Argentina and Brazil are making plans to develop a single currency area for Latin America.
However, those doing so might find it is not without some massive hurdles.
Much but not all of the European Union operates with a single currency, the euro. And in many ways, that makes sense. With the overwhelming majority of the population using the same money, then the risks of trade such as sharp inter-country currency movements — are eliminated. That in turn, lowers the uncertainty of doing cross-border business and will likely increase international trade and hence provide economic growth.
Remember, that’s just the theory.
It hasn’t been good for Europe over the last two decades of a single currency. The debt crisis a little over a decade ago partly highlights the problem. The so-called PIIGS (Portugal, Italy, Ireland, Greece and Spain) had all gotten into massive debt problems. However, non of those countries could inflate their way out of debt.

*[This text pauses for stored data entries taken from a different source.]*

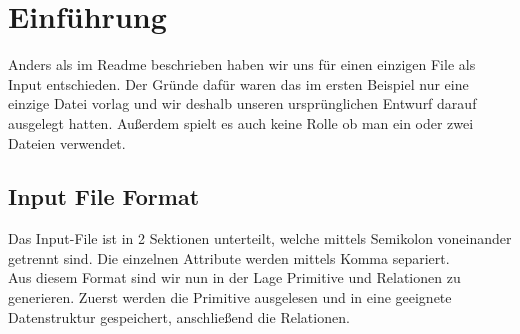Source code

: \chapter{Einführung}
Anders als im Readme beschrieben haben wir uns für einen
einzigen File als Input entschieden. Der Gründe dafür waren
das im ersten Beispiel nur eine einzige Datei vorlag und wir
deshalb unseren ursprünglichen Entwurf darauf ausgelegt hatten.
Außerdem spielt es auch keine Rolle ob man ein oder zwei
Dateien verwendet.\\
\section{Input File Format}
  Das Input-File ist in 2 Sektionen unterteilt, welche mittels
  Semikolon voneinander getrennt sind. Die einzelnen Attribute
  werden mittels Komma separiert.\\
  Aus diesem Format sind wir nun in der Lage Primitive und
  Relationen zu generieren.
  Zuerst werden die Primitive ausgelesen und in eine geeignete
  Datenstruktur gespeichert, anschließend die Relationen.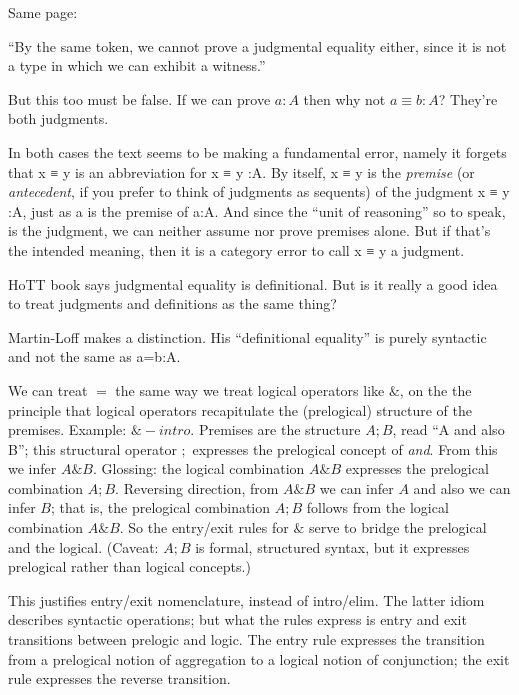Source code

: Same page:

\begin{displayquote}
``By the same token, we cannot prove a judgmental equality
either, since it is not a type in which we can exhibit a witness.''
\end{displayquote}

But this too must be false. If we can prove \(a:A\) then why not
\(a≡b:A\)? They're both judgments.

In both cases the text seems to be making a fundamental error, namely
it forgets that x ≡ y is an abbreviation for x ≡ y :A. By itself, x ≡
y is the \textit{premise} (or \textit{antecedent}, if you prefer to
think of judgments as sequents) of the judgment x ≡ y :A, just as a is
the premise of a:A. And since the ``unit of reasoning'' so to speak,
is the judgment, we can neither assume nor prove premises alone. But
if that's the intended meaning, then it is a category error to call x
≡ y a judgment.

HoTT book says judgmental equality is definitional. But is it really a
good idea to treat judgments and definitions as the same thing?

Martin-Loff makes a distinction. His ``definitional equality'' is
purely syntactic and not the same as a=b:A.

We can treat \(=\) the same way we treat logical operators like
\(\&\), on the the principle that logical operators recapitulate the
(prelogical) structure of the premises. Example: \(\&-intro\).
Premises are the structure \(A ; B\), read ``A and also B''; this
structural operator \(;\) expresses the prelogical concept of
\textit{and}. From this we infer \(A \& B\). Glossing: the logical
combination \(A\&B\) expresses the prelogical combination \(A;B\).
Reversing direction, from \(A\&B\) we can infer \(A\) and also we can
infer \(B\); that is, the prelogical combination \(A;B\) follows from
the logical combination \(A\&B\). So the entry/exit rules for \(\&\)
serve to bridge the prelogical and the logical. (Caveat: \(A;B\) is
formal, structured syntax, but it expresses prelogical rather than
logical concepts.)

This justifies entry/exit nomenclature, instead of intro/elim. The
latter idiom describes syntactic operations; but what the rules
express is entry and exit transitions between prelogic and logic. The
entry rule expresses the transition from a prelogical notion of
aggregation to a logical notion of conjunction; the exit rule expresses
the reverse transition.

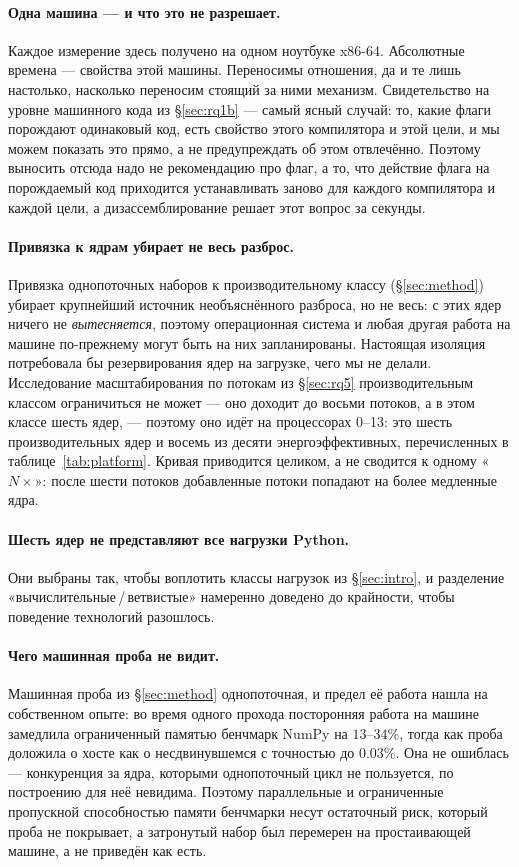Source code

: \documentclass[10pt,a4paper]{article}
\begin{document}
\paragraph{Одна машина --- и что это не разрешает.} Каждое измерение здесь получено на одном
ноутбуке x86-64. Абсолютные времена --- свойства этой машины. Переносимы отношения, да и те лишь настолько,
насколько переносим стоящий за ними механизм. Свидетельство на уровне
машинного кода из \S\ref{sec:rq1b} --- самый ясный случай: то, какие флаги порождают одинаковый
код, есть свойство этого компилятора и этой цели, и мы можем показать это прямо, а не
предупреждать об этом отвлечённо. Поэтому выносить отсюда надо не рекомендацию про флаг, а то,
что действие флага на порождаемый код приходится устанавливать заново для каждого компилятора и
каждой цели, а дизассемблирование решает этот вопрос за секунды.

\paragraph{Привязка к ядрам убирает не весь разброс.} Привязка однопоточных наборов к
производительному классу (\S\ref{sec:method}) убирает
крупнейший источник необъяснённого разброса, но не весь: с этих ядер ничего не \emph{вытесняется},
поэтому операционная система и любая другая работа на машине по-прежнему могут быть на них
запланированы. Настоящая изоляция потребовала бы резервирования ядер на загрузке, чего мы не
делали. Исследование масштабирования по потокам из \S\ref{sec:rq5} производительным классом
ограничиться не может --- оно доходит до восьми потоков, а в этом классе шесть ядер, ---
поэтому оно идёт на процессорах 0--13: это шесть производительных ядер и восемь из десяти
энергоэффективных, перечисленных в таблице~\ref{tab:platform}. Кривая приводится целиком, а не
сводится к одному «$N\times$»: после шести потоков добавленные потоки попадают на более медленные
ядра.

\paragraph{Шесть ядер не представляют все нагрузки Python.} Они выбраны так,
чтобы воплотить классы нагрузок из \S\ref{sec:intro}, и разделение «вычислительные\,/\,ветвистые»
намеренно доведено до крайности, чтобы поведение технологий разошлось.

\paragraph{Чего машинная проба не видит.} Машинная проба из \S\ref{sec:method} однопоточная, и
предел её работа нашла на собственном опыте: во время
одного прохода посторонняя работа на машине замедлила ограниченный памятью бенчмарк NumPy на
$13$--$34\%$, тогда как проба доложила о хосте как о несдвинувшемся с точностью до $0.03\%$. Она не
ошиблась --- конкуренция за ядра, которыми однопоточный цикл не пользуется, по построению для неё
невидима. Поэтому параллельные и ограниченные пропускной способностью памяти бенчмарки несут
остаточный риск, который проба не покрывает, а затронутый набор был перемерен на простаивающей
машине, а не приведён как есть.
\end{document}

How so? They couldn’t lower the value of their national currency, so prompting the real value of their debts to devalue. Instead, they mostly went through periods of renegotiating debt repayments for many years. Greece is the prime example of this, and that country went through a long, drawn-out period of austerity that could have been less acrid if only the Greeks held on to the Dracma.
Fast forward now to South America. Both Argentina and Brazil have suffered debt crises. The latter country appears to still be in one, and ended 2022 with an official inflation rate of nearly 100%. The country’s current financial mess comes after decades of similar none sense.
That of course, prompts questions:
How will Argentina fare if it does enter a new single currency area?
Won’t it suddenly be trapped and unable to claw its way out?
Why aren’t Buenos Aires’s leaders talking sense about this matter?
Who knows. But economic disaster looks probable if a Latin American single currency area kicks off with Argentina included.